Collected data
——

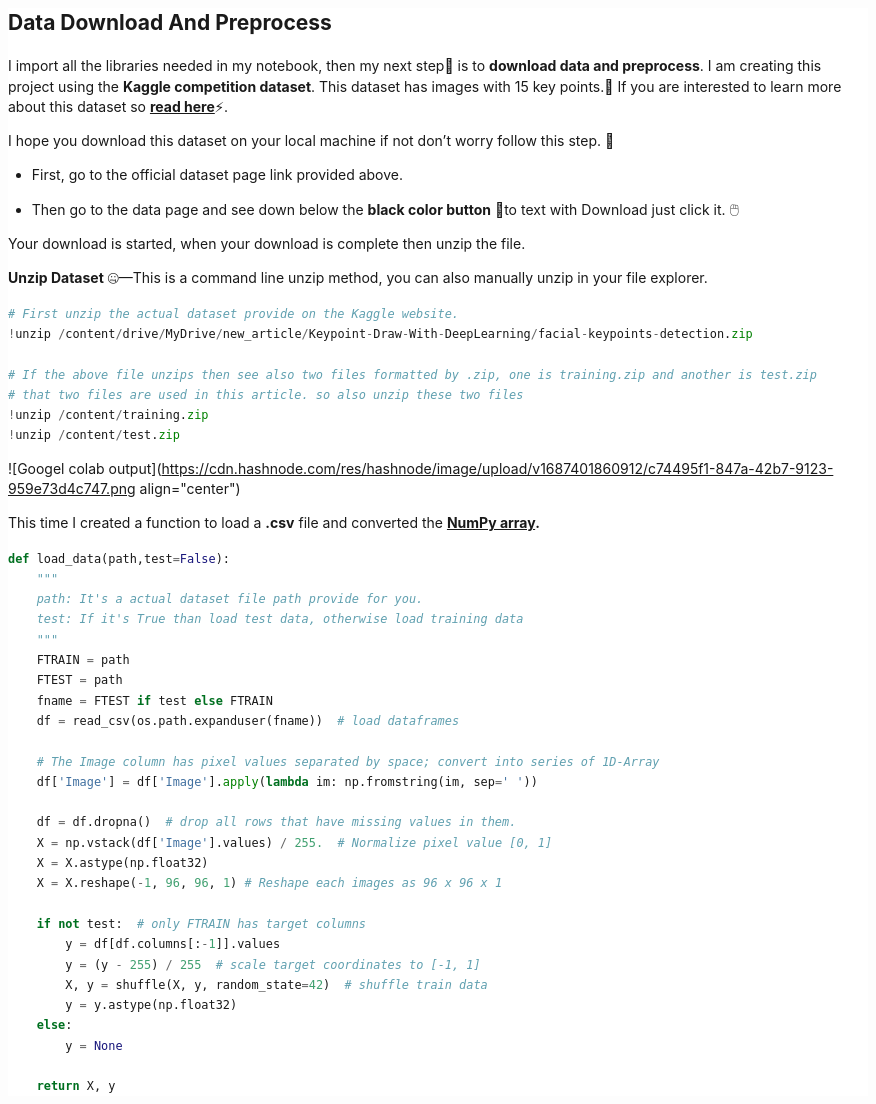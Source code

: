 ## **Data Download And Preprocess**

I import all the libraries needed in my notebook, then my next step👣 is to **download data and preprocess**. I am creating this project using the **Kaggle competition dataset**. This dataset has images with 15 key points.🔑 If you are interested to learn more about this dataset so [**read here**](https://www.kaggle.com/competitions/facial-keypoints-detection/overview)⚡.

I hope you download this dataset on your local machine if not don’t worry follow this step. 👣

* First, go to the official dataset page link provided above.
    
* Then go to the data page and see down below the **black color button** 🔄to text with Download just click it. 🖱️
    

Your download is started, when your download is complete then unzip the file.

**Unzip Dataset** 🤐—This is a command line unzip method, you can also manually unzip in your file explorer.

```python
# First unzip the actual dataset provide on the Kaggle website.
!unzip /content/drive/MyDrive/new_article/Keypoint-Draw-With-DeepLearning/facial-keypoints-detection.zip

# If the above file unzips then see also two files formatted by .zip, one is training.zip and another is test.zip
# that two files are used in this article. so also unzip these two files
!unzip /content/training.zip
!unzip /content/test.zip
```

![Googel colab output](https://cdn.hashnode.com/res/hashnode/image/upload/v1687401860912/c74495f1-847a-42b7-9123-959e73d4c747.png align="center")

This time I created a function to load a **.csv** file and converted the [**NumPy array**](https://hiwhy.io/numpy-complete-guide)**.**

```python
def load_data(path,test=False):
    """
    path: It's a actual dataset file path provide for you.
    test: If it's True than load test data, otherwise load training data
    """  
    FTRAIN = path
    FTEST = path
    fname = FTEST if test else FTRAIN
    df = read_csv(os.path.expanduser(fname))  # load dataframes

    # The Image column has pixel values separated by space; convert into series of 1D-Array
    df['Image'] = df['Image'].apply(lambda im: np.fromstring(im, sep=' '))

    df = df.dropna()  # drop all rows that have missing values in them.
    X = np.vstack(df['Image'].values) / 255.  # Normalize pixel value [0, 1]
    X = X.astype(np.float32)
    X = X.reshape(-1, 96, 96, 1) # Reshape each images as 96 x 96 x 1

    if not test:  # only FTRAIN has target columns
        y = df[df.columns[:-1]].values
        y = (y - 255) / 255  # scale target coordinates to [-1, 1]
        X, y = shuffle(X, y, random_state=42)  # shuffle train data
        y = y.astype(np.float32)
    else:
        y = None

    return X, y
```
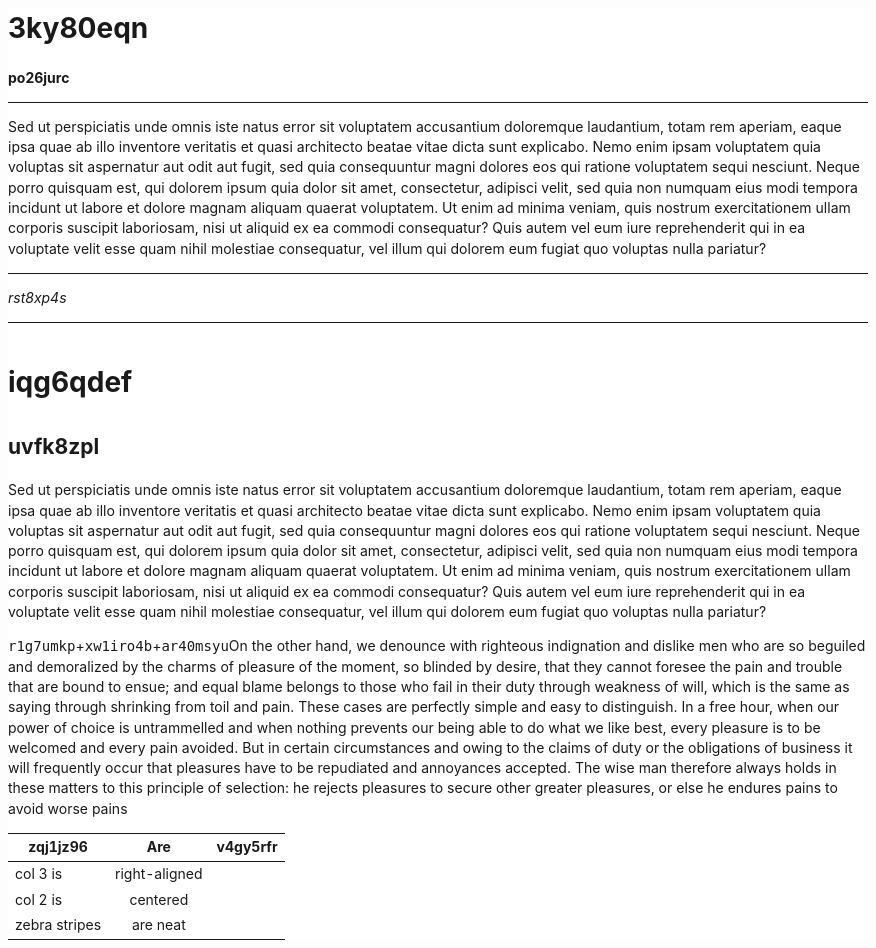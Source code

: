 # 3ky80eqn

**po26jurc**

___


Sed ut perspiciatis unde omnis iste natus error sit voluptatem accusantium doloremque laudantium, totam rem aperiam, eaque ipsa quae ab illo inventore veritatis et quasi architecto beatae vitae dicta sunt explicabo. Nemo enim ipsam voluptatem quia voluptas sit aspernatur aut odit aut fugit, sed quia consequuntur magni dolores eos qui ratione voluptatem sequi nesciunt. Neque porro quisquam est, qui dolorem ipsum quia dolor sit amet, consectetur, adipisci velit, sed quia non numquam eius modi tempora incidunt ut labore et dolore magnam aliquam quaerat voluptatem. Ut enim ad minima veniam, quis nostrum exercitationem ullam corporis suscipit laboriosam, nisi ut aliquid ex ea commodi consequatur? Quis autem vel eum iure reprehenderit qui in ea voluptate velit esse quam nihil molestiae consequatur, vel illum qui dolorem eum fugiat quo voluptas nulla pariatur?

***


*rst8xp4s*

---

# iqg6qdef

## uvfk8zpl

Sed ut perspiciatis unde omnis iste natus error sit voluptatem accusantium doloremque laudantium, totam rem aperiam, eaque ipsa quae ab illo inventore veritatis et quasi architecto beatae vitae dicta sunt explicabo. Nemo enim ipsam voluptatem quia voluptas sit aspernatur aut odit aut fugit, sed quia consequuntur magni dolores eos qui ratione voluptatem sequi nesciunt. Neque porro quisquam est, qui dolorem ipsum quia dolor sit amet, consectetur, adipisci velit, sed quia non numquam eius modi tempora incidunt ut labore et dolore magnam aliquam quaerat voluptatem. Ut enim ad minima veniam, quis nostrum exercitationem ullam corporis suscipit laboriosam, nisi ut aliquid ex ea commodi consequatur? Quis autem vel eum iure reprehenderit qui in ea voluptate velit esse quam nihil molestiae consequatur, vel illum qui dolorem eum fugiat quo voluptas nulla pariatur?

<kbd>r1g7umkp</kbd>+<kbd>xw1iro4b</kbd>+<kbd>ar40msyu</kbd>On the other hand, we denounce with righteous indignation and dislike men who are so beguiled and demoralized by the charms of pleasure of the moment, so blinded by desire, that they cannot foresee the pain and trouble that are bound to ensue; and equal blame belongs to those who fail in their duty through weakness of will, which is the same as saying through shrinking from toil and pain. These cases are perfectly simple and easy to distinguish. In a free hour, when our power of choice is untrammelled and when nothing prevents our being able to do what we like best, every pleasure is to be welcomed and every pain avoided. But in certain circumstances and owing to the claims of duty or the obligations of business it will frequently occur that pleasures have to be repudiated and annoyances accepted. The wise man therefore always holds in these matters to this principle of selection: he rejects pleasures to secure other greater pleasures, or else he endures pains to avoid worse pains


| zqj1jz96 | Are           | v4gy5rfr |
| -------------- |:-------------:| -----:|
| col 3 is       | right-aligned |  |
| col 2 is       | centered      |    |
| zebra stripes  | are neat      |     |
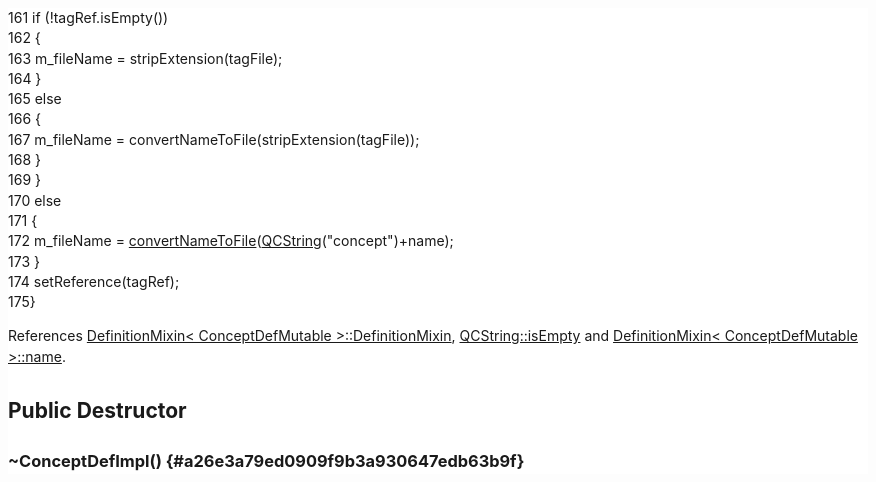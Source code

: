 <div class="doxyCodeLine"><span class="doxyLineNumber">161</span><span class="doxyLineContent"><span class="doxyHighlight">    if (!tagRef.isEmpty())</span></span></div>
<div class="doxyCodeLine"><span class="doxyLineNumber">162</span><span class="doxyLineContent"><span class="doxyHighlight">    {</span></span></div>
<div class="doxyCodeLine"><span class="doxyLineNumber">163</span><span class="doxyLineContent"><span class="doxyHighlight">      m_fileName = stripExtension(tagFile);</span></span></div>
<div class="doxyCodeLine"><span class="doxyLineNumber">164</span><span class="doxyLineContent"><span class="doxyHighlight">    }</span></span></div>
<div class="doxyCodeLine"><span class="doxyLineNumber">165</span><span class="doxyLineContent"><span class="doxyHighlight">    </span><span class="doxyHighlightKeywordFlow">else</span></span></div>
<div class="doxyCodeLine"><span class="doxyLineNumber">166</span><span class="doxyLineContent"><span class="doxyHighlight">    {</span></span></div>
<div class="doxyCodeLine"><span class="doxyLineNumber">167</span><span class="doxyLineContent"><span class="doxyHighlight">      m_fileName = convertNameToFile(stripExtension(tagFile));</span></span></div>
<div class="doxyCodeLine"><span class="doxyLineNumber">168</span><span class="doxyLineContent"><span class="doxyHighlight">    }</span></span></div>
<div class="doxyCodeLine"><span class="doxyLineNumber">169</span><span class="doxyLineContent"><span class="doxyHighlight">  }</span></span></div>
<div class="doxyCodeLine"><span class="doxyLineNumber">170</span><span class="doxyLineContent"><span class="doxyHighlight">  </span><span class="doxyHighlightKeywordFlow">else</span></span></div>
<div class="doxyCodeLine"><span class="doxyLineNumber">171</span><span class="doxyLineContent"><span class="doxyHighlight">  {</span></span></div>
<div class="doxyCodeLine"><span class="doxyLineNumber">172</span><span class="doxyLineContent"><span class="doxyHighlight">    m_fileName = <a href="/web-doxygen/docs/api/files/src/util-cpp/#a8e04495ad97c6aab7960cc989e3f8c67">convertNameToFile</a>(<a href="/web-doxygen/docs/api/classes/qcstring">QCString</a>(</span><span class="doxyHighlightStringLiteral">"concept"</span><span class="doxyHighlight">)+name);</span></span></div>
<div class="doxyCodeLine"><span class="doxyLineNumber">173</span><span class="doxyLineContent"><span class="doxyHighlight">  }</span></span></div>
<div class="doxyCodeLine"><span class="doxyLineNumber">174</span><span class="doxyLineContent"><span class="doxyHighlight">  setReference(tagRef);</span></span></div>
<div class="doxyCodeLine"><span class="doxyLineNumber">175</span><span class="doxyLineContent"><span class="doxyHighlight">}</span></span></div>

</div>


<p>References <a href="/web-doxygen/docs/api/classes/definitionmixin/#aa314c6a73e812b62d5e991ebd695cdd1">DefinitionMixin&lt; ConceptDefMutable &gt;::DefinitionMixin</a>, <a href="/web-doxygen/docs/api/classes/qcstring/#a621c4090d69ad7d05ef8e5234376c3d8">QCString::isEmpty</a> and <a href="/web-doxygen/docs/api/classes/definitionmixin/#a084cf29cf38b39f8826f74300ec142a3">DefinitionMixin&lt; ConceptDefMutable &gt;::name</a>.</p>

</div>
</div>

</div>

<div class="doxySectionDef">

## Public Destructor

### \~ConceptDefImpl() {#a26e3a79ed0909f9b3a930647edb63b9f}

——

Exercise goal:
Copy exactly the lines that begin with the one containing "## Public Destructor" and continue to the end of the records, both included, and nothing more.

Output of the task:
## Public Destructor

### \~ConceptDefImpl() {#a26e3a79ed0909f9b3a930647edb63b9f}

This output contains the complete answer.